If the workshop instance is running on an AWS/EC2 instance we can gather the following tags from the EC2 metadata API (this is not available on other platforms).

cloud.provider ("aws")
cloud.platform ("aws_ec2")
cloud.account.id
cloud.region
cloud.availability_zone
host.id
host.image.id
host.name
host.type

We will create another processor to append these tags to our metrics.

processors:
  batch:
  resourcedetection/system:
    detectors: [system]
    system:
      hostname_sources: [os]
  resourcedetection/ec2:
    detectors: [ec2]

OpenTelemetry Collector Processors

Attributes Processor

The attributes processor modifies attributes of a span, log, or metric. This processor also supports the ability to filter and match input data to determine if they should be included or excluded for specified actions.

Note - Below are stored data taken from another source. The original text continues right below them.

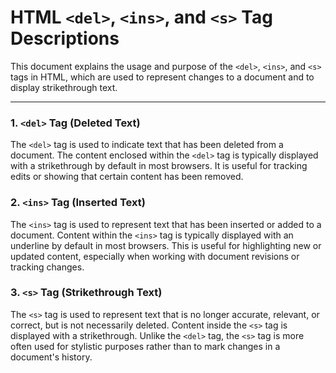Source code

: # HTML `<del>`, `<ins>`, and `<s>` Tag Descriptions

This document explains the usage and purpose of the `<del>`, `<ins>`, and `<s>` tags in HTML, which are used to represent changes to a document and to display strikethrough text.

---

### 1. `<del>` Tag (Deleted Text)

The `<del>` tag is used to indicate text that has been deleted from a document. The content enclosed within the `<del>` tag is typically displayed with a strikethrough by default in most browsers. It is useful for tracking edits or showing that certain content has been removed.



### 2. `<ins>` Tag (Inserted Text)
The `<ins>` tag is used to represent text that has been inserted or added to a document. Content within the `<ins>` tag is typically displayed with an underline by default in most browsers. This is useful for highlighting new or updated content, especially when working with document revisions or tracking changes.


### 3. `<s>` Tag (Strikethrough Text)
The `<s>` tag is used to represent text that is no longer accurate, relevant, or correct, but is not necessarily deleted. Content inside the `<s>` tag is displayed with a strikethrough. Unlike the `<del>` tag, the `<s>` tag is more often used for stylistic purposes rather than to mark changes in a document's history.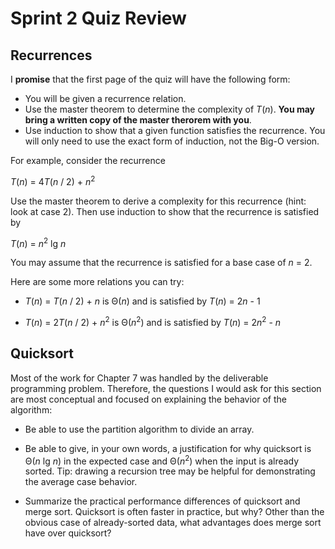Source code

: # Sprint 2 Quiz Review

## Recurrences

I **promise** that the first page of the quiz will have the following form:

- You will be given a recurrence relation.
- Use the master theorem to determine the complexity of *T*(*n*). **You may bring a written copy of the master therorem with you**.
- Use induction to show that a given function satisfies the recurrence. You will only need to use the exact form of induction, not the Big-O version.

For example, consider the recurrence

*T*(*n*) = 4*T*(*n* / 2) + *n*<sup>2</sup>

Use the master theorem to derive a complexity for this recurrence (hint: look at case 2). Then use induction to show that the
recurrence is satisfied by

*T*(*n*) = *n*<sup>2</sup> lg *n*

You may assume that the recurrence is satisfied for a base case of *n* = 2.

Here are some more relations you can try:

- *T*(*n*) = *T*(*n* / 2) + *n* is Θ(*n*) and is satisfied by *T*(*n*) = 2*n* - 1

- *T*(*n*) = 2*T*(*n* / 2) + *n*<sup>2</sup> is Θ(*n*<sup>2</sup>) and is satisfied by *T*(*n*) = 2*n*<sup>2</sup> - *n*

## Quicksort

Most of the work for Chapter 7 was handled by the deliverable programming problem. Therefore, the questions I would ask for this section are most conceptual and focused on explaining the behavior of the algorithm:

- Be able to use the partition algorithm to divide an array.

- Be able to give, in your own words, a justification for why quicksort is Θ(*n* lg *n*) in the expected case and Θ(*n*<sup>2</sup>) when the input is already sorted. Tip: drawing a recursion tree may be helpful for demonstrating the average case behavior.

- Summarize the practical performance differences of quicksort and merge sort. Quicksort is often faster in practice, but why? Other than the obvious case of already-sorted data, what advantages does merge sort have over quicksort?
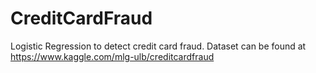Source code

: # CreditCardFraud
Logistic Regression to detect credit card fraud. Dataset can be found at https://www.kaggle.com/mlg-ulb/creditcardfraud
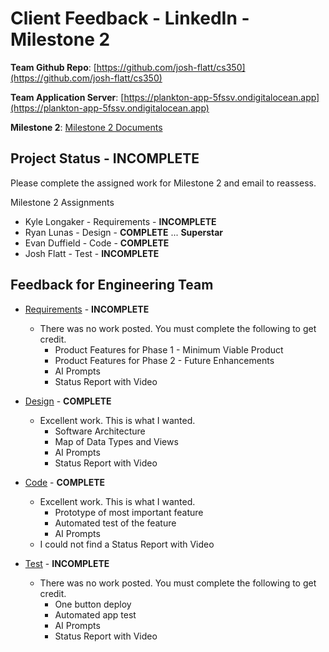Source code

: # Client Feedback - LinkedIn - Milestone 2

**Team Github Repo**:  [https://github.com/josh-flatt/cs350](https://github.com/josh-flatt/cs350)

**Team Application Server**:  [https://plankton-app-5fssv.ondigitalocean.app](https://plankton-app-5fssv.ondigitalocean.app)

**Milestone 2**: [Milestone 2 Documents](https://github.com/josh-flatt/cs350/tree/main/Documents/Milestone-2)


## Project Status - <b class="red p-2">INCOMPLETE</b>

Please complete the assigned work for Milestone 2 and email to reassess.

Milestone 2 Assignments

* Kyle Longaker - Requirements  - **INCOMPLETE**
* Ryan Lunas    - Design        - **COMPLETE**  ...  <b class="green p-2">Superstar</b>
* Evan Duffield - Code          - **COMPLETE**
* Josh Flatt    - Test          - **INCOMPLETE**


## Feedback for Engineering Team

* [Requirements](https://github.com/josh-flatt/cs350/tree/main/Documents/Milestone-2/Requirements) -  <b class="red p-2">INCOMPLETE</b>
    * There was no work posted.  You must complete the following to get credit.
        * Product Features for Phase 1 - Minimum Viable Product
        * Product Features for Phase 2 - Future Enhancements
        * AI Prompts
        * Status Report with Video

* [Design](https://github.com/josh-flatt/cs350/tree/main/Documents/Milestone-2/Design) - **COMPLETE**
    * Excellent work.  This is what I wanted.
        * Software Architecture
        * Map of Data Types and Views
        * AI Prompts
        * Status Report with Video

* [Code](https://github.com/josh-flatt/cs350/tree/main/Documents/Milestone-2/Code) - **COMPLETE**
    * Excellent work.  This is what I wanted.
        * Prototype of most important feature
        * Automated test of the feature
        * AI Prompts
    * I could not find a Status Report with Video

* [Test](https://github.com/josh-flatt/cs350/tree/main/Documents/Milestone-2/Test) - <b class="red p-2">INCOMPLETE</b>
    * There was no work posted.  You must complete the following to get credit.
        * One button deploy
        * Automated app test
        * AI Prompts
        * Status Report with Video

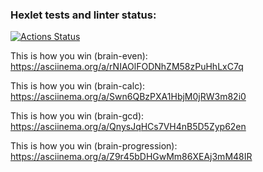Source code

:### Hexlet tests and linter status:
[![Actions Status](https://github.com/DanatN5/python-project-49/actions/workflows/hexlet-check.yml/badge.svg)](https://github.com/DanatN5/python-project-49/actions)

This is how you win (brain-even):
https://asciinema.org/a/rNIAOlFODNhZM58zPuHhLxC7q


This is how you win (brain-calc):
https://asciinema.org/a/Swn6QBzPXA1HbjM0jRW3m82i0


This is how you win (brain-gcd):
https://asciinema.org/a/QnysJqHCs7VH4nB5D5Zyp62en


This is how you win (brain-progression):
https://asciinema.org/a/Z9r45bDHGwMm86XEAj3mM48IR
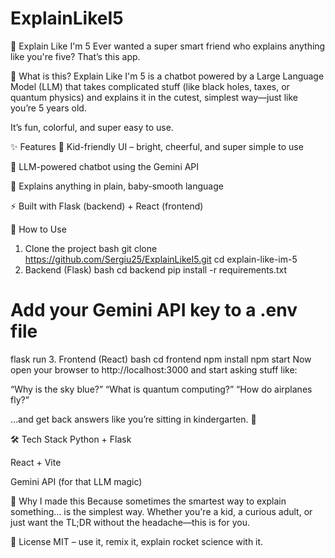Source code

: # ExplainLikeI5
🧠 Explain Like I'm 5
Ever wanted a super smart friend who explains anything like you're five? That’s this app.

🍼 What is this?
Explain Like I'm 5 is a chatbot powered by a Large Language Model (LLM) that takes complicated stuff (like black holes, taxes, or quantum physics) and explains it in the cutest, simplest way—just like you’re 5 years old.

It’s fun, colorful, and super easy to use.

✨ Features
🎨 Kid-friendly UI – bright, cheerful, and super simple to use

🤖 LLM-powered chatbot using the Gemini API

🧾 Explains anything in plain, baby-smooth language

⚡ Built with Flask (backend) + React (frontend)

🚀 How to Use
1. Clone the project
bash
git clone https://github.com/Sergiu25/ExplainLikeI5.git
cd explain-like-im-5
2. Backend (Flask)
bash
cd backend
pip install -r requirements.txt
# Add your Gemini API key to a .env file
flask run
3. Frontend (React)
bash
cd frontend
npm install
npm start
Now open your browser to http://localhost:3000 and start asking stuff like:

“Why is the sky blue?”
“What is quantum computing?”
“How do airplanes fly?”

…and get back answers like you’re sitting in kindergarten. 🐣

🛠️ Tech Stack
Python + Flask

React + Vite

Gemini API (for that LLM magic)

📌 Why I made this
Because sometimes the smartest way to explain something… is the simplest way. Whether you're a kid, a curious adult, or just want the TL;DR without the headache—this is for you.

🌈 License
MIT – use it, remix it, explain rocket science with it.

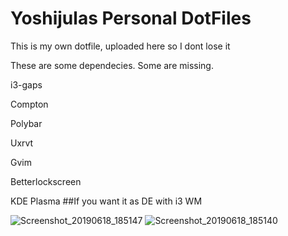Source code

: # Yoshijulas Personal DotFiles
This is my own dotfile, uploaded here so I dont lose it

These are some dependecies.
Some are missing.

i3-gaps 

Compton 

Polybar

Uxrvt

Gvim

Betterlockscreen

KDE Plasma ##If you want it as DE with i3 WM

![Screenshot_20190618_185147](https://user-images.githubusercontent.com/23490061/59727173-35aea400-91fa-11e9-9b23-5e9092ef1913.png)
![Screenshot_20190618_185140](https://user-images.githubusercontent.com/23490061/59727172-35aea400-91fa-11e9-9ceb-b959cfef3d08.png)
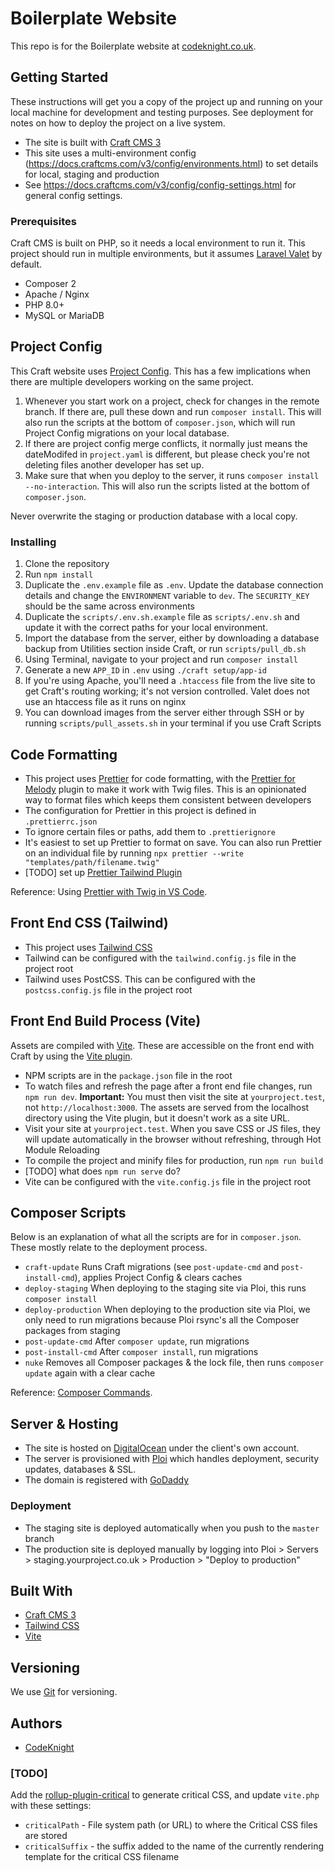 # Boilerplate Website

This repo is for the Boilerplate website at [codeknight.co.uk](https://codeknight.co.uk).

## Getting Started

These instructions will get you a copy of the project up and running on your local machine for development and testing purposes. See deployment for notes on how to deploy the project on a live system.

-  The site is built with [Craft CMS 3](https://craftcms.com)
-  This site uses a multi-environment config (https://docs.craftcms.com/v3/config/environments.html) to set details for local, staging and production
-  See https://docs.craftcms.com/v3/config/config-settings.html for general config settings.

### Prerequisites

Craft CMS is built on PHP, so it needs a local environment to run it. This project should run in multiple environments, but it assumes [Laravel Valet](https://laravel-mix.com) by default.

-  Composer 2
-  Apache / Nginx
-  PHP 8.0+
-  MySQL or MariaDB

## Project Config

This Craft website uses [Project Config](https://craftcms.com/docs/3.x/project-config.html). This has a few implications when there are multiple developers working on the same project.

1. Whenever you start work on a project, check for changes in the remote branch. If there are, pull these down and run `composer install`. This will also run the scripts at the bottom of `composer.json`, which will run Project Config migrations on your local database.
2. If there are project config merge conflicts, it normally just means the dateModifed in `project.yaml` is different, but please check you're not deleting files another developer has set up.
3. Make sure that when you deploy to the server, it runs `composer install --no-interaction`. This will also run the scripts listed at the bottom of `composer.json`.

Never overwrite the staging or production database with a local copy.

### Installing

1. Clone the repository
2. Run `npm install`
3. Duplicate the `.env.example` file as `.env`. Update the database connection details and change the `ENVIRONMENT` variable to `dev`. The `SECURITY_KEY` should be the same across environments
4. Duplicate the `scripts/.env.sh.example` file as `scripts/.env.sh` and update it with the correct paths for your local environment.
5. Import the database from the server, either by downloading a database backup from Utilities section inside Craft, or run `scripts/pull_db.sh`
6. Using Terminal, navigate to your project and run `composer install`
7. Generate a new `APP_ID` in `.env` using `./craft setup/app-id`
8. If you're using Apache, you'll need a `.htaccess` file from the live site to get Craft's routing working; it's not version controlled. Valet does not use an htaccess file as it runs on nginx
9. You can download images from the server either through SSH or by running `scripts/pull_assets.sh` in your terminal if you use Craft Scripts

## Code Formatting

-  This project uses [Prettier](https://prettier.io) for code formatting, with the [Prettier for Melody](https://github.com/trivago/prettier-plugin-twig-melody) plugin to make it work with Twig files. This is an opinionated way to format files which keeps them consistent between developers
-  The configuration for Prettier in this project is defined in `.prettierrc.json`
-  To ignore certain files or paths, add them to `.prettierignore`
-  It's easiest to set up Prettier to format on save. You can also run Prettier on an individual file by running `npx prettier --write "templates/path/filename.twig"`
-  [TODO] set up [Prettier Tailwind Plugin](https://www.npmjs.com/package/prettier-plugin-tailwind)

Reference: Using [Prettier with Twig in VS Code](https://codeknight.co.uk/blog/getting-prettier-working-with-twig-craft-cms).

## Front End CSS (Tailwind)

-  This project uses [Tailwind CSS](https://tailwindcss.com)
-  Tailwind can be configured with the `tailwind.config.js` file in the project root
-  Tailwind uses PostCSS. This can be configured with the `postcss.config.js` file in the project root

## Front End Build Process (Vite)

Assets are compiled with [Vite](https://vitejs.dev). These are accessible on the front end with Craft by using the [Vite plugin](https://plugins.craftcms.com/vite).

-  NPM scripts are in the `package.json` file in the root
-  To watch files and refresh the page after a front end file changes, run `npm run dev`. **Important:** You must then visit the site at `yourproject.test`, not `http://localhost:3000`. The assets are served from the localhost directory using the Vite plugin, but it doesn't work as a site URL.
-  Visit your site at `yourproject.test`. When you save CSS or JS files, they will update automatically in the browser without refreshing, through Hot Module Reloading
-  To compile the project and minify files for production, run `npm run build`
-  [TODO] what does `npm run serve` do?
-  Vite can be configured with the `vite.config.js` file in the project root

## Composer Scripts

Below is an explanation of what all the scripts are for in `composer.json`. These mostly relate to the deployment process.

-  `craft-update` Runs Craft migrations (see `post-update-cmd` and `post-install-cmd`), applies Project Config & clears caches
-  `deploy-staging` When deploying to the staging site via Ploi, this runs `composer install`
-  `deploy-production` When deploying to the production site via Ploi, we only need to run migrations because Ploi rsync's all the Composer packages from staging
-  `post-update-cmd` After `composer update`, run migrations
-  `post-install-cmd` After `composer install`, run migrations
-  `nuke` Removes all Composer packages & the lock file, then runs `composer update` again with a clear cache

Reference: [Composer Commands](https://getcomposer.org/doc/articles/scripts).

## Server & Hosting

-  The site is hosted on [DigitalOcean](https://cloud.digitalocean.com) under the client's own account.
-  The server is provisioned with [Ploi](https://ploi.io) which handles deployment, security updates, databases & SSL.
-  The domain is registered with [GoDaddy](https://www.godaddy.com)

### Deployment

-  The staging site is deployed automatically when you push to the `master` branch
-  The production site is deployed manually by logging into Ploi > Servers > staging.yourproject.co.uk > Production > "Deploy to production"

## Built With

-  [Craft CMS 3](https://craftcms.com)
-  [Tailwind CSS](https://tailwindcss.com)
-  [Vite](https://vitejs.dev)

## Versioning

We use [Git](https://git-scm.com) for versioning.

## Authors

-  [CodeKnight](https://codeknight.co.uk)

### [TODO]

Add the [rollup-plugin-critical](https://github.com/nystudio107/rollup-plugin-critical) to generate critical CSS, and update `vite.php` with these settings:

-  `criticalPath` - File system path (or URL) to where the Critical CSS files are stored
-  `criticalSuffix` - the suffix added to the name of the currently rendering template for the critical CSS filename
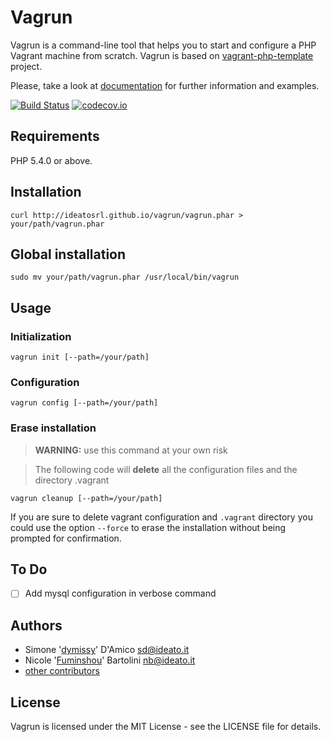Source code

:# Vagrun

Vagrun is a command-line tool that helps you to start and configure a PHP Vagrant machine from scratch. 
Vagrun is based on [vagrant-php-template](https://github.com/ideatosrl/vagrant-php-template) project.

Please, take a look at [documentation](http://ideatosrl.github.io/vagrun/) for further information and examples.

[![Build Status](https://travis-ci.org/ideatosrl/vagrun.svg?branch=master)](https://travis-ci.org/ideatosrl/vagrun)
[![codecov.io](http://codecov.io/github/ideatosrl/vagrun/coverage.svg?branch=master)](http://codecov.io/github/ideatosrl/vagrun?branch=master)

## Requirements

PHP 5.4.0 or above.

## Installation

`curl http://ideatosrl.github.io/vagrun/vagrun.phar > your/path/vagrun.phar`

## Global installation

`sudo mv your/path/vagrun.phar /usr/local/bin/vagrun`

## Usage

### Initialization

`vagrun init [--path=/your/path]`

### Configuration

`vagrun config [--path=/your/path]`

### Erase installation

>**WARNING:** use this command at your own risk

>The following code will **delete** all the configuration files and the directory .vagrant

`vagrun cleanup [--path=/your/path]`

If you are sure to delete vagrant configuration and `.vagrant` directory you could use the option 
`--force` to erase the installation without being prompted for confirmation.

## To Do

- [ ] Add mysql configuration in verbose command

## Authors

- Simone '[dymissy](https://github.com/dymissy)' D'Amico sd@ideato.it
- Nicole '[Fuminshou](https://github.com/Fuminshou)' Bartolini nb@ideato.it
- [other contributors](https://github.com/ideatosrl/vagrun/graphs/contributors)

## License

Vagrun is licensed under the MIT License - see the LICENSE file for details.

It takes a list of actions that are performed in the order specified in the config. The supported actions are:

insert: Inserts a new attribute in input data where the key does not already exist.
update: Updates an attribute in input data where the key does exist.
upsert: Performs insert or update. Inserts a new attribute in input data where the key does not already exist and updates an attribute in input data where the key does exist.
delete: Deletes an attribute from the input data.
hash: Hashes (SHA1) an existing attribute value.
extract: Extracts values using a regular expression rule from the input key to target keys specified in the rule. If a target key already exists, it will be overridden.

We are going to create an attributes processor to insert a new attribute to all our host metrics called participant.name with a value of your name e.g. marge_simpson.

Warning

Ensure you replace INSERT_YOUR_NAME_HERE with your name and also ensure you do not use spaces in your name.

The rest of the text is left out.